Crosstalk between Activin A and Shh signaling contributes to the proliferation and differentiation of antler chondrocytes.

ABSTRACT

Chondrocyte proliferation and differentiation are crucial for endochondral ossification and strictly regulated by numerous signaling molecules and transcription factors, but the hierarchical regulatory network remains to be deciphered. The present study emphasized the interplay of Activin A, Foxa, Notch and Shh signaling in the proliferation and differentiation of antler chondrocytes.
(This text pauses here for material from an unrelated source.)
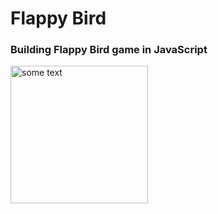 # Flappy Bird
<h3>Building Flappy Bird game in JavaScript</h3>
<img src="https://upload.wikimedia.org/wikipedia/en/0/0a/Flappy_Bird_icon.png" alt="some text" height=220px>
<a href="https://michloliveira.github.io/flappy-bird > PLAY</a>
We found that Activin A promoted chondrocyte proliferation and differentiation, and accelerated the transition of cell cycle from G1 into S phase along with the activation of Notch and Shh signaling whose blockage attenuated above function of Activin A. Inhibition of Notch pathway by DAPT led to a significant reduction in the expression of Shh signaling molecules, whereas addition of exogenous rShh rescued the delayed onset of chondrocyte proliferation and differentiation elicited by DAPT, indicating that Notch pathway is upstream of Shh signaling. Further analysis evidenced that DAPT attenuated the activation of Activin A on Shh signaling. Simultaneously, Foxa transcription factors were downstream targets of Shh signaling in chondrocyte differentiation. Moreover, Shh pathway played an important role in the crosstalk between Activin A-Notch signaling and Foxa. Collectively, Shh signaling may act downstream of Notch pathway to mediate the effects of Activin A on the proliferation and differentiation of antler chondrocytes through targeting Foxa.